ConsenSys Co-Founder Announces $100 Million Ethereum Fund
Andrew Keys, a co-founder of ConsenSys Capital, has joined DARMA Capital as a managing partner to help usher in Wall Street money to Ethereum. Keys has departed ConsenSys to focus on DARMA full time, as reported by Bloomberg, June 6, 2019.
Digital Asset Risk Management Advisors (DARMA) is a fund whose goal is to provide investors with alpha generated from investments in Web 3.0 protocols. The flagship fund is a 10-year long strategy that focuses purely on Ethereum. Investment decisions are taken to capture the massive price swings and optimize portfolios based on future outlook. The fund claims to have sold ETH at the top and bought back near the bottom, effectively ending up with 2500 ETH for every 1000 ETH they held before 2018.
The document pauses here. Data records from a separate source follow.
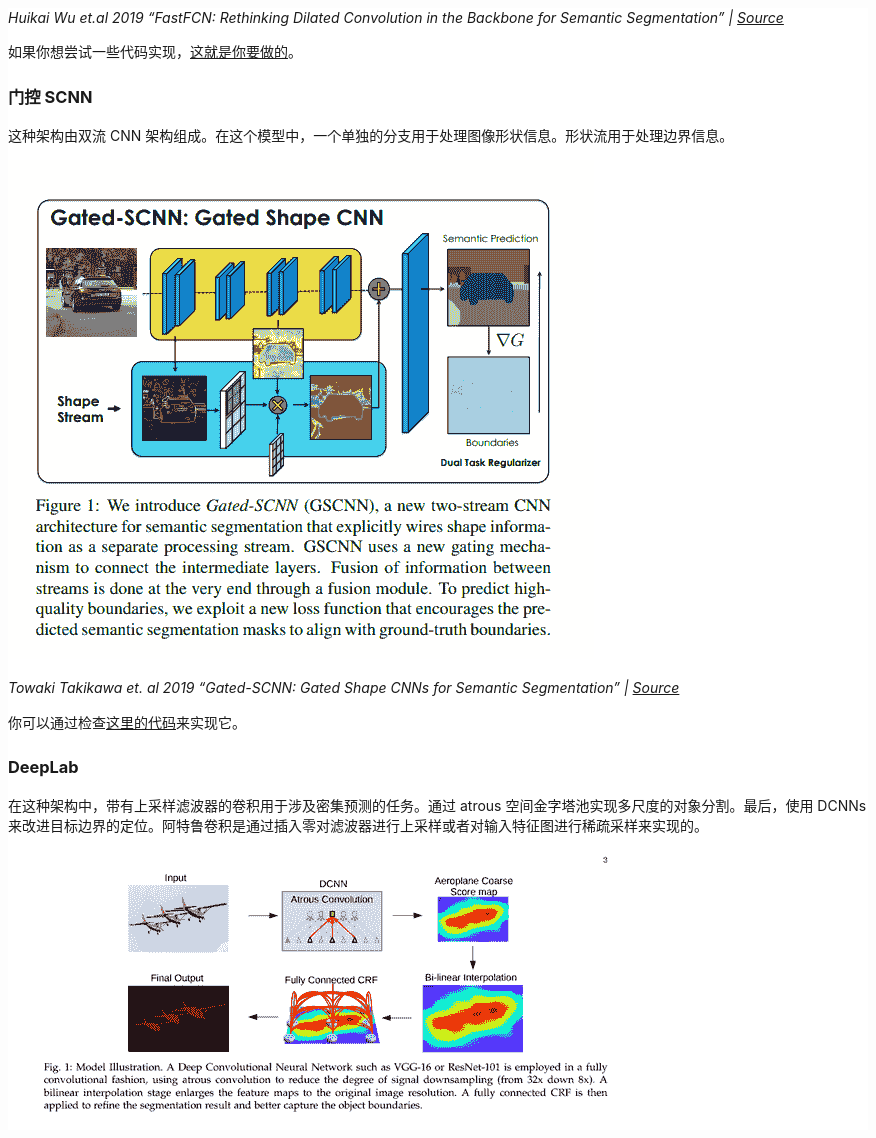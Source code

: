 *Huikai Wu et.al 2019 “FastFCN: Rethinking Dilated Convolution in the Backbone for Semantic Segmentation” | [Source](https://web.archive.org/web/20230224202420/https://arxiv.org/abs/1903.11816)*

如果你想尝试一些代码实现，[这就是你要做的](https://web.archive.org/web/20230224202420/https://github.com/wuhuikai/FastFCN)。

### 门控 SCNN

这种架构由双流 CNN 架构组成。在这个模型中，一个单独的分支用于处理图像形状信息。形状流用于处理边界信息。

![](img/8216cf07b76b729d2e7f575cb28d65fd.png)

*Towaki Takikawa et. al 2019 “Gated-SCNN: Gated Shape CNNs for Semantic Segmentation” | [Source](https://web.archive.org/web/20230224202420/https://arxiv.org/abs/1907.05740)*

你可以通过检查[这里的代码](https://web.archive.org/web/20230224202420/https://github.com/nv-tlabs/gscnn)来实现它。

### DeepLab

在这种架构中，带有上采样滤波器的卷积用于涉及密集预测的任务。通过 atrous 空间金字塔池实现多尺度的对象分割。最后，使用 DCNNs 来改进目标边界的定位。阿特鲁卷积是通过插入零对滤波器进行上采样或者对输入特征图进行稀疏采样来实现的。

![](img/584aff13dd7f20be3ac28f9b5c5022e0.png)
DARMA wants to launch similar funds for Bitcoin and Filecoin, to help bring in a wave of institutional adoption. While some see this as a negative for Bitcoin’s proposition of being peer to peer cash, this enhances the store of value narrative that most of the community agrees with.
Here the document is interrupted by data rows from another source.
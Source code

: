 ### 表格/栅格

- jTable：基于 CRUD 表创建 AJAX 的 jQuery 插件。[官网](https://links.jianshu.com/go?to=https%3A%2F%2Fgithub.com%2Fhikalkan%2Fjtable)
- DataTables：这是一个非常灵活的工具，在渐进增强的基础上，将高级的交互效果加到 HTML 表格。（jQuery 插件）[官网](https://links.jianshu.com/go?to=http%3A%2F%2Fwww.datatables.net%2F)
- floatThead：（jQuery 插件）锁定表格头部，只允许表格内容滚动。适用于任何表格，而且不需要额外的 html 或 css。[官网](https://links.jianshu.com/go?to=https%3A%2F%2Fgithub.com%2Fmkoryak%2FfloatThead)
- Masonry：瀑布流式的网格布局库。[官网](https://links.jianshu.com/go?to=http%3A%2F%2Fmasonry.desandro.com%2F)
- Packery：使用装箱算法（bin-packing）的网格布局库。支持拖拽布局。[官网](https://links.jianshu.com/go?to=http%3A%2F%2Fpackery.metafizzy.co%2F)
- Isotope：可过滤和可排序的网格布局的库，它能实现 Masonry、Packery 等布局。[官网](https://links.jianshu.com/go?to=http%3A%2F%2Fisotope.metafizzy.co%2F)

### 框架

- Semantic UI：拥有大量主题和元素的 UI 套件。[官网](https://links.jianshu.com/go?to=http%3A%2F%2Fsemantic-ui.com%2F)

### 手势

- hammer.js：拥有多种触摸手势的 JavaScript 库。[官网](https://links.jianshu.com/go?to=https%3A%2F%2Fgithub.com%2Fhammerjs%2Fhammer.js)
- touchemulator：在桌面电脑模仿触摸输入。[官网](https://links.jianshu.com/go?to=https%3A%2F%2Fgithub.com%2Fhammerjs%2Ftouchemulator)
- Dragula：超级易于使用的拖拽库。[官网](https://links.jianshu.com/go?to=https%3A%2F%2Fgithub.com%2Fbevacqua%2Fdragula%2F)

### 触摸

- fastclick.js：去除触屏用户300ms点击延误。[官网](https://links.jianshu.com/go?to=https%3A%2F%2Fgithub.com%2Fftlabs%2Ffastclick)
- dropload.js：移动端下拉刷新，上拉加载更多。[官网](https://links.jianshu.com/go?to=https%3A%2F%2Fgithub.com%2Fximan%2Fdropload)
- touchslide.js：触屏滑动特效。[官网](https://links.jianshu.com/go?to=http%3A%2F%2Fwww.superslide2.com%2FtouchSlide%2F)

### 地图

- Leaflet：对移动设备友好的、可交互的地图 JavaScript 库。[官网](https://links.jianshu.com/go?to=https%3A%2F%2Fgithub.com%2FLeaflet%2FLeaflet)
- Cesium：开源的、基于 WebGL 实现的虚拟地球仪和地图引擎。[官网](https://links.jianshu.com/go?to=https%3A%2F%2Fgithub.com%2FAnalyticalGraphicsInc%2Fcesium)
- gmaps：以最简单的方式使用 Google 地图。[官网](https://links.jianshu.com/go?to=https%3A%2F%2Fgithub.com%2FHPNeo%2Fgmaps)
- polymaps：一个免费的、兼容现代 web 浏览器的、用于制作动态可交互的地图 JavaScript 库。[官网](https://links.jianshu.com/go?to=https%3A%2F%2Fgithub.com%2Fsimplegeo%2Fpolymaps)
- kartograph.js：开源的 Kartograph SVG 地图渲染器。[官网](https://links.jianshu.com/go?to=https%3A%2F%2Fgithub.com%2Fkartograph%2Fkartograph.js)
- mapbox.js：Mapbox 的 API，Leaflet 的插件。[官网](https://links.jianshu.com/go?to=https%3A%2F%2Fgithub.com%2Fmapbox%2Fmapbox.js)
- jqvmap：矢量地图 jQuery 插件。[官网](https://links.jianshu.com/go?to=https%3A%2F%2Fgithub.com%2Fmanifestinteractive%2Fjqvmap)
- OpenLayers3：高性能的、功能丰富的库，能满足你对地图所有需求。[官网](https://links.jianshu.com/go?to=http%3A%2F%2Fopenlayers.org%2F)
Ethereum saw a near 18,000 percent surge before retracing 94 percent and wiping out most of its gain. While Bitcoin only fell about 80 percent, Ethereum’s gains were also much higher than Bitcoin, making a harder fall during a bear market imminent.
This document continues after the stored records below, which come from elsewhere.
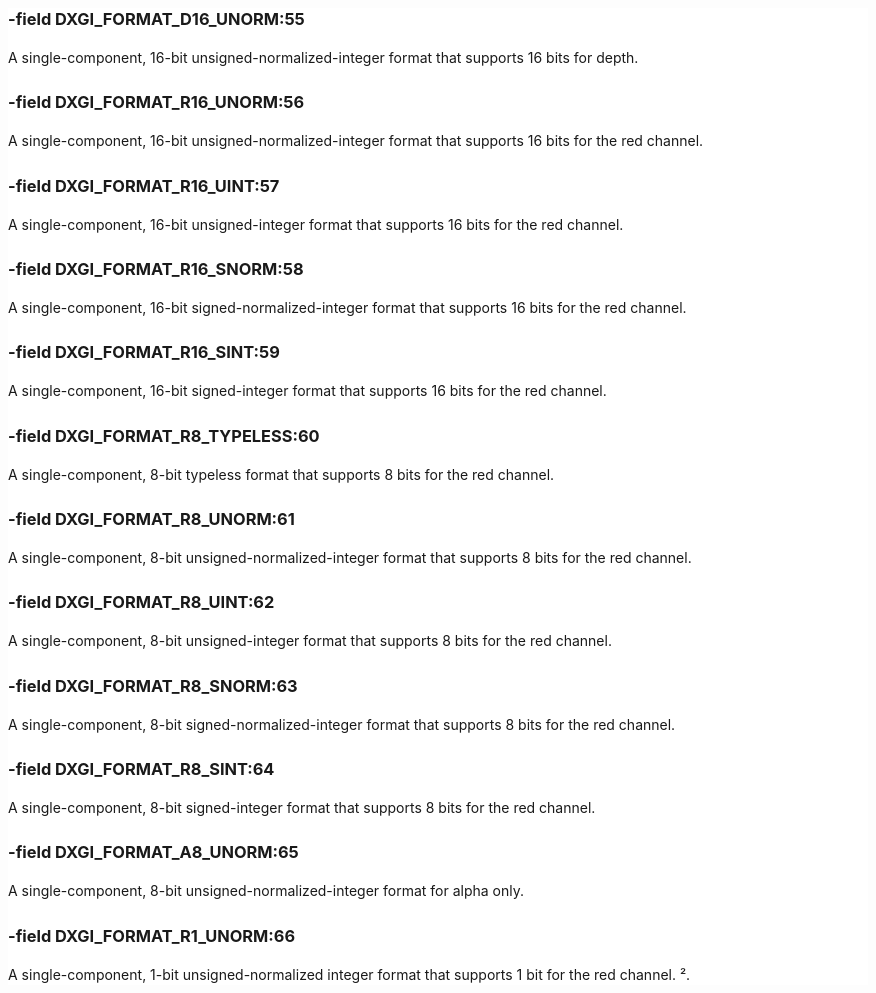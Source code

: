 ### -field DXGI_FORMAT_D16_UNORM:55

A single-component, 16-bit unsigned-normalized-integer format that supports 16 bits for depth.

### -field DXGI_FORMAT_R16_UNORM:56

A single-component, 16-bit unsigned-normalized-integer format that supports 16 bits for the red channel.

### -field DXGI_FORMAT_R16_UINT:57

A single-component, 16-bit unsigned-integer format that supports 16 bits for the red channel.

### -field DXGI_FORMAT_R16_SNORM:58

A single-component, 16-bit signed-normalized-integer format that supports 16 bits for the red channel.

### -field DXGI_FORMAT_R16_SINT:59

A single-component, 16-bit signed-integer format that supports 16 bits for the red channel.

### -field DXGI_FORMAT_R8_TYPELESS:60

A single-component, 8-bit typeless format that supports 8 bits for the red channel.

### -field DXGI_FORMAT_R8_UNORM:61

A single-component, 8-bit unsigned-normalized-integer format that supports 8 bits for the red channel.

### -field DXGI_FORMAT_R8_UINT:62

A single-component, 8-bit unsigned-integer format that supports 8 bits for the red channel.

### -field DXGI_FORMAT_R8_SNORM:63

A single-component, 8-bit signed-normalized-integer format that supports 8 bits for the red channel.

### -field DXGI_FORMAT_R8_SINT:64

A single-component, 8-bit signed-integer format that supports 8 bits for the red channel.

### -field DXGI_FORMAT_A8_UNORM:65

A single-component, 8-bit unsigned-normalized-integer format for alpha only.

### -field DXGI_FORMAT_R1_UNORM:66

A single-component, 1-bit unsigned-normalized integer format that supports 1 bit for the red channel. ².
With regulatory scrutiny still very much a valid concern, the use of these systems by companies with strong political lobbying power like Amazon, Google, and Microsoft increases the chances for regulators to have a positive outlook on Ethereum.
Ethereum Ahead of the Corporate Curve
While most cryptocurrency projects try to legitimize themselves with institutional partnerships, Ethereum has flown ahead of its competition to be the leading development ledger used by most large companies.
While Ernst & Young and J.P. Morgan are using permissioned forks of Ethereum, Microsoft and SocGen have adopted the Ethereum public ledger for their own purposes. The launch of a Web 3.0 development kit on Azure puts Microsoft at the forefront of Ethereum adoption; SocGen issued over $100 million in bonds using the Ethereum public blockchain.
There are a few pitfalls: If ETH is mostly held by institutions, these entities will wield a colossal amount of power when Proof-of-Stake (PoS) goes live, possibly centralizing control of the network. If they don’t stake it and simply lock up their ETH, which is a possibility depending on the required lock-up period for staking, the use of ETH within the network would dwindle and it would slowly turn into a pseudo equity token from a utility token.